Avec un effort qui dut lui coûter, elle se tourna vers Jaspe.
— Cela ne vous gêne pas, n'est-ce pas ? Le seigneur Grenat est l'un de vos amis.
Acacia était incapable de rester sombre bien longtemps. Au changement soudain de son expression, Saule sut aussitôt qu'elle allait dire une bêtise.
— C'est le candidat idéal pour vous plaindre de votre fiancée, vous ne pouvez pas manquer l'occasion, ajouta-t-elle avec un sourire narquois.
Béryl étouffa un gloussement de surprise dans sa main. Les narines de Jaspe palpitèrent et il se redressa.
— Certainement pas, ce serait tout à fait déplacé de ma part, dit-il d'un ton guindé.
Les mains d'Acacia se crispèrent sur la barrière. Elle aurait sûrement apprécié qu'il puisse lui répondre sur le même ton. Béryl poussa son frère du coude.

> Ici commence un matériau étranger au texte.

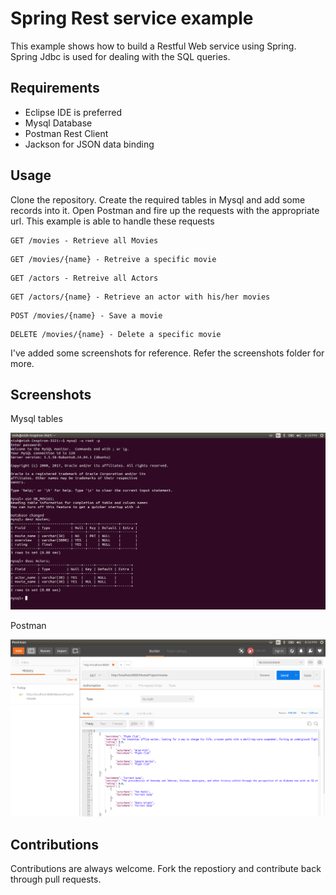 # Spring Rest service example

This example shows how to build a Restful Web service using Spring. Spring Jdbc is used for dealing with the SQL queries. 

## Requirements
- Eclipse IDE is preferred
- Mysql Database
- Postman Rest Client
- Jackson for JSON data binding

## Usage 
Clone the repository. Create the required tables in Mysql and add some records into it. Open Postman and fire up the requests with the appropriate url. This example is able to handle these requests
```
GET /movies - Retrieve all Movies 
```
```
GET /movies/{name} - Retreive a specific movie
```
```
GET /actors - Retreive all Actors 
```
```
GET /actors/{name} - Retrieve an actor with his/her movies 
```
```
POST /movies/{name} - Save a movie 
```
```
DELETE /movies/{name} - Delete a specific movie 
```
I've added some screenshots for reference. Refer the screenshots folder for more.

## Screenshots
Mysql tables 

![](Screenshots/Mysql%20tables.png)

Postman 

![](Screenshots/Get_Movies.png)

## Contributions
Contributions are always welcome. Fork the repostiory and contribute back through pull requests.
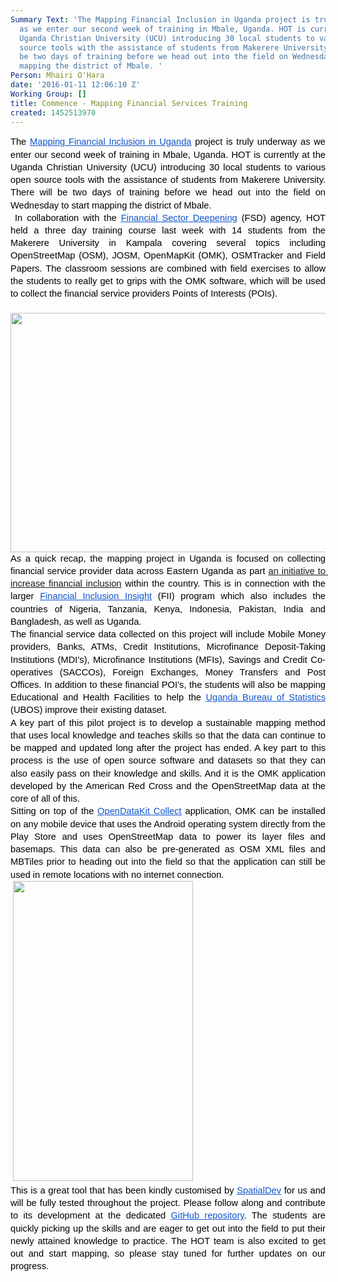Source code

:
 ```yaml
---
Summary Text: 'The Mapping Financial Inclusion in Uganda project is truly underway
  as we enter our second week of training in Mbale, Uganda. HOT is currently at the
  Uganda Christian University (UCU) introducing 30 local students to various open
  source tools with the assistance of students from Makerere University. There will
  be two days of training before we head out into the field on Wednesday to start
  mapping the district of Mbale. '
Person: Mhairi O'Hara
date: '2016-01-11 12:06:10 Z'
Working Group: []
title: Commence - Mapping Financial Services Training
created: 1452513970
---
```

<p style="line-height: 1.38; margin-top: 0pt; margin-bottom: 0pt; text-align: justify;" dir="ltr"><span style="font-size: 14.666666666666666px; font-family: Arial; color: #000000; background-color: transparent; font-weight: 400; font-style: normal; font-variant: normal; text-decoration: none; vertical-align: baseline; white-space: pre-wrap;">The </span><a style="text-decoration: none;" href="https://hotosm.org/projects/mapping_financial_inclusion_in_uganda"><span style="font-size: 14.666666666666666px; font-family: Arial; color: #1155cc; background-color: transparent; font-weight: 400; font-style: normal; font-variant: normal; text-decoration: underline; vertical-align: baseline; white-space: pre-wrap;">Mapping Financial Inclusion in Uganda</span></a><span style="font-size: 14.666666666666666px; font-family: Arial; color: #000000; background-color: transparent; font-weight: 400; font-style: normal; font-variant: normal; text-decoration: none; vertical-align: baseline; white-space: pre-wrap;"> project is truly underway as we enter our second week of training in Mbale, Uganda. HOT is currently at the Uganda Christian University (UCU) introducing 30 local students to various open source tools with the assistance of students from Makerere University. There will be two days of training before we head out into the field on Wednesday to start mapping the district of Mbale. </span></p><p style="line-height: 1.38; margin-top: 0pt; margin-bottom: 0pt; text-align: justify;" dir="ltr">&nbsp;<span style="font-size: 14.666666666666666px; font-family: Arial; color: #000000; background-color: transparent; font-weight: 400; font-style: normal; font-variant: normal; text-decoration: none; vertical-align: baseline; white-space: pre-wrap;">In collaboration with the </span><a href="http://www.fsdu.or.ug/"><span style="font-size: 14.666666666666666px; font-family: Arial; color: #1155cc; background-color: transparent; font-weight: 400; font-style: normal; font-variant: normal; text-decoration: underline; vertical-align: baseline; white-space: pre-wrap;">Financial Sector Deepening</span></a><span style="font-size: 14.666666666666666px; font-family: Arial; color: #000000; background-color: transparent; font-weight: 400; font-style: normal; font-variant: normal; text-decoration: none; vertical-align: baseline; white-space: pre-wrap;"> (FSD) agency, HOT held a three day training course last week with 14 students from the Makerere University in Kampala covering several topics including OpenStreetMap (OSM), JOSM, OpenMapKit (OMK), OSMTracker and Field Papers. The classroom sessions are combined with field exercises to allow the students to really get to grips with the OMK software, which will be used to collect the financial service providers Points of Interests (POIs). </span></p><p style="line-height: 1.38; margin-top: 0pt; margin-bottom: 0pt; text-align: justify;" dir="ltr"><span style="font-size: 14.666666666666666px; font-family: Arial; color: #000000; background-color: transparent; font-weight: 400; font-style: normal; font-variant: normal; text-decoration: none; vertical-align: baseline; white-space: pre-wrap;"> <img class="image-large" src="/sites/default/files/styles/large/public/training_geoffrey.jpg?itok=i6kaTfVX" alt="" height="383" width="510"></span></p><p style="line-height: 1.38; margin-top: 0pt; margin-bottom: 0pt; text-align: justify;" dir="ltr"><span style="font-size: 14.6667px; font-family: Arial; color: #000000; font-style: normal; vertical-align: baseline; white-space: pre-wrap; background-color: transparent;">As a quick recap, the mapping project in Uganda is focused on collecting financial service provider data across Eastern Uganda as part <a href="https://hotosm.org/projects/mapping_financial_inclusion_in_uganda">an</a></span><span style="font-size: 14.6667px; font-family: Arial; color: #000000; font-style: normal; vertical-align: baseline; white-space: pre-wrap; background-color: transparent;"><a href="https://hotosm.org/projects/mapping_financial_inclusion_in_uganda"> initiative to increase financial inclusion</a> within the country. This is in connection with the larger </span><a href="http://finclusion.org/"><span style="font-size: 14.6667px; font-family: Arial; color: #1155cc; font-style: normal; text-decoration: underline; vertical-align: baseline; white-space: pre-wrap; background-color: transparent;">Financial Inclusion Insight</span></a><span style="font-size: 14.6667px; font-family: Arial; color: #000000; font-style: normal; vertical-align: baseline; white-space: pre-wrap; background-color: transparent;"> (FII) program </span><span style="font-size: 14.6667px; font-family: Arial; color: #000000; font-style: normal; vertical-align: baseline; white-space: pre-wrap; background-color: transparent;">which also includes the countries of Nigeria, Tanzania, Kenya, Indonesia, Pakistan, India and Bangladesh, as well as Uganda. </span></p><p style="line-height: 1.38; margin-top: 0pt; margin-bottom: 0pt; text-align: justify;" dir="ltr"><span style="font-size: 14.6667px; font-family: Arial; color: #000000; font-style: normal; vertical-align: baseline; white-space: pre-wrap; background-color: transparent;">The financial service data collected on this project will include Mobile Money providers, Banks, ATMs, Credit Institutions, Microfinance Deposit-Taking Institutions (MDI’s), Microfinance Institutions (MFIs), Savings and Credit Co-operatives (SACCOs), Foreign Exchanges, Money Transfers and Post Offices. In addition to these financial POI’s, the students will also be mapping Educational and Health Facilities to help the </span><a href="http://www.ubos.org/"><span style="font-size: 14.6667px; font-family: Arial; color: #1155cc; font-style: normal; text-decoration: underline; vertical-align: baseline; white-space: pre-wrap; background-color: transparent;">Uganda Bureau of Statistics</span></a><span style="font-size: 14.6667px; font-family: Arial; color: #000000; font-style: normal; vertical-align: baseline; white-space: pre-wrap; background-color: transparent;"> (UBOS) improve their existing dataset.</span></p><p style="line-height: 1.38; margin-top: 0pt; margin-bottom: 0pt; text-align: justify;" dir="ltr"><span style="font-size: 14.666666666666666px; font-family: Arial; color: #000000; background-color: transparent; font-weight: 400; font-style: normal; font-variant: normal; text-decoration: none; vertical-align: baseline; white-space: pre-wrap;">A key part of this pilot project is to develop a sustainable mapping method that uses local knowledge and teaches skills so that the data can continue to be mapped and updated long after the project has ended. A key part to this process is the use of open source software and datasets so that they can also easily pass on their knowledge and skills. And it is the OMK application developed by the American Red Cross and the OpenStreetMap data at the core of all of this. </span></p><p style="line-height: 1.38; margin-top: 0pt; margin-bottom: 0pt; text-align: justify;" dir="ltr"><span style="font-size: 14.666666666666666px; font-family: Arial; color: #000000; background-color: transparent; font-weight: 400; font-style: normal; font-variant: normal; text-decoration: none; vertical-align: baseline; white-space: pre-wrap;">Sitting on top of the </span><a style="line-height: 16.56px;" href="https://opendatakit.org/use/collect/"><span style="font-size: 14.666666666666666px; font-family: Arial; color: #1155cc; background-color: transparent; font-weight: 400; font-style: normal; font-variant: normal; text-decoration: underline; vertical-align: baseline; white-space: pre-wrap;">OpenDataKit Collect</span></a><span style="font-size: 14.666666666666666px; font-family: Arial; color: #000000; background-color: transparent; font-weight: 400; font-style: normal; font-variant: normal; text-decoration: none; vertical-align: baseline; white-space: pre-wrap;"> application, OMK can be installed on any mobile device that uses the Android operating system directly from the Play Store and uses OpenStreetMap data to power its layer files and basemaps. This data can also be pre-generated as OSM XML files and MBTiles prior to heading out into the field so that the application can still be used in remote locations with no internet connection. </span></p><p style="line-height: 1.38; margin-top: 0pt; margin-bottom: 0pt; text-align: justify;" dir="ltr"><span style="font-size: 14.666666666666666px; font-family: Arial; color: #000000; background-color: transparent; font-weight: 400; font-style: normal; font-variant: normal; text-decoration: none; vertical-align: baseline; white-space: pre-wrap;"> <img src="/sites/default/files/omk_screenshot.png" alt="" height="480" width="288"></span></p><p style="line-height: 1.38; margin-top: 0pt; margin-bottom: 0pt; text-align: justify;" dir="ltr"><span style="font-size: 14.6667px; font-family: Arial; color: #000000; vertical-align: baseline; white-space: pre-wrap; background-color: transparent;">This is a great tool that has been kindly customised by </span><a href="http://spatialdev.com/"><span style="font-size: 14.6667px; font-family: Arial; color: #1155cc; text-decoration: underline; vertical-align: baseline; white-space: pre-wrap; background-color: transparent;">SpatialDev</span></a><span style="font-size: 14.6667px; font-family: Arial; color: #000000; vertical-align: baseline; white-space: pre-wrap; background-color: transparent;"> for us and will be fully tested throughout the project. Please follow along and contribute to its development at the dedicated </span><a href="https://github.com/americanredcross/openmapkit"><span style="font-size: 14.6667px; font-family: Arial; color: #1155cc; text-decoration: underline; vertical-align: baseline; white-space: pre-wrap; background-color: transparent;">GitHub repository</span></a><span style="font-size: 14.6667px; font-family: Arial; color: #000000; vertical-align: baseline; white-space: pre-wrap; background-color: transparent;">. The students are quickly picking up the skills and are eager to get out into the field to put their newly attained knowledge to practice. The HOT team is also excited to get out and start mapping, so please stay tuned for further updates on our progress.</span></p>
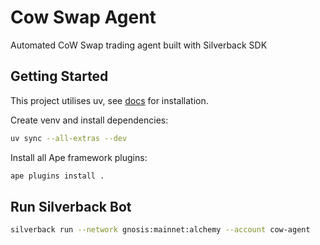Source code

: # Cow Swap Agent

Automated CoW Swap trading agent built with Silverback SDK

## Getting Started

This project utilises uv, see [docs](https://docs.astral.sh/uv/getting-started/) for installation.

Create venv and install dependencies:

```bash
uv sync --all-extras --dev
```

Install all Ape framework plugins:

```bash
ape plugins install .
```

## Run Silverback Bot

```bash
silverback run --network gnosis:mainnet:alchemy --account cow-agent
```
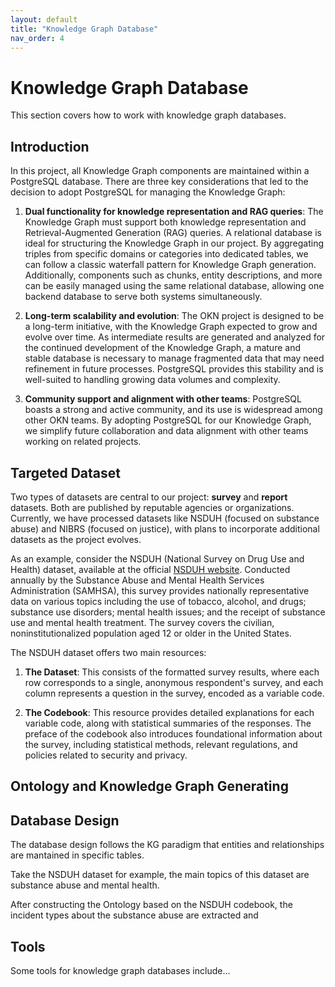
 ```yaml
---
layout: default
title: "Knowledge Graph Database"
nav_order: 4
---
```


# Knowledge Graph Database

This section covers how to work with knowledge graph databases.

## Introduction

In this project, all Knowledge Graph components are maintained within a PostgreSQL database. There are three key considerations that led to the decision to adopt PostgreSQL for managing the Knowledge Graph:

1. **Dual functionality for knowledge representation and RAG queries**: The Knowledge Graph must support both knowledge representation and Retrieval-Augmented Generation (RAG) queries. A relational database is ideal for structuring the Knowledge Graph in our project. By aggregating triples from specific domains or categories into dedicated tables, we can follow a classic waterfall pattern for Knowledge Graph generation. Additionally, components such as chunks, entity descriptions, and more can be easily managed using the same relational database, allowing one backend database to serve both systems simultaneously.

2. **Long-term scalability and evolution**: The OKN project is designed to be a long-term initiative, with the Knowledge Graph expected to grow and evolve over time. As intermediate results are generated and analyzed for the continued development of the Knowledge Graph, a mature and stable database is necessary to manage fragmented data that may need refinement in future processes. PostgreSQL provides this stability and is well-suited to handling growing data volumes and complexity.

3. **Community support and alignment with other teams**: PostgreSQL boasts a strong and active community, and its use is widespread among other OKN teams. By adopting PostgreSQL for our Knowledge Graph, we simplify future collaboration and data alignment with other teams working on related projects.

## Targeted Dataset

Two types of datasets are central to our project: **survey** and **report** datasets. Both are published by reputable agencies or organizations. Currently, we have processed datasets like NSDUH (focused on substance abuse) and NIBRS (focused on justice), with plans to incorporate additional datasets as the project evolves.

As an example, consider the NSDUH (National Survey on Drug Use and Health) dataset, available at the official [NSDUH website](https://www.samhsa.gov/data/data-we-collect/nsduh-national-survey-drug-use-and-health). Conducted annually by the Substance Abuse and Mental Health Services Administration (SAMHSA), this survey provides nationally representative data on various topics including the use of tobacco, alcohol, and drugs; substance use disorders; mental health issues; and the receipt of substance use and mental health treatment. The survey covers the civilian, noninstitutionalized population aged 12 or older in the United States.

The NSDUH dataset offers two main resources:

1. **The Dataset**: This consists of the formatted survey results, where each row corresponds to a single, anonymous respondent's survey, and each column represents a question in the survey, encoded as a variable code.

2. **The Codebook**: This resource provides detailed explanations for each variable code, along with statistical summaries of the responses. The preface of the codebook also introduces foundational information about the survey, including statistical methods, relevant regulations, and policies related to security and privacy.



## Ontology and Knowledge Graph Generating




## Database Design

The database design follows the KG paradigm that entities and relationships are mantained in specific tables. 

Take the NSDUH dataset for example, the main topics of this dataset are substance abuse and mental health. 

After constructing the Ontology based on the NSDUH codebook, the incident types about the substance abuse are extracted and 

## Tools

Some tools for knowledge graph databases include...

— Montre-moi plutôt quelle est ta dernière acquisition. Tu m'as dit qu'il avait le potentiel pour gagner la course du Quadrille.
Jaspe se dérida aussitôt.
— C'est celui-ci, avec la robe rouan et les pâturons noirs, dit-il en pointant du doigt l'un des étalons qui galopaient. Il est magnifique, n'est-ce pas ?
Acacia laissa échapper un sifflement appréciateur.
— Il a une démarche élégante et sa foulée est ample, estima-t-elle. Aucun doute que c'est un compétiteur né !
Le visage de Jaspe s'anima et il se lança dans l'éloge de l'animal. À plusieurs reprises, Acacia demanda des renseignements sur les autres chevaux qui piquaient sa curiosité. L'attention de Saule défaillit très vite. Ces détails techniques ne l'intéressaient pas. Il n'avait, en plus, aucune envie d'assister à la naissance d'une complicité incongrue et de mauvais goût entre Jaspe et sa sœur.
Habituellement, Saule aurait attendu avec impatience la soirée du comte Grenat. Briller au milieu d'une noble assemblée en échangeant des idées et des potins était l'un de ses passe-temps favoris. Cependant, son état d'esprit actuel ne s'y prêtait pas.
Comme il le constata au cours de la journée, son humeur maussade ne s'allégeait que lorsque ses yeux se posaient sur maître Santal. Son imagination échafaudait alors mille plans pour confesser le tailleur ou le pousser à se trahir, des plus agressifs aux plus sournois.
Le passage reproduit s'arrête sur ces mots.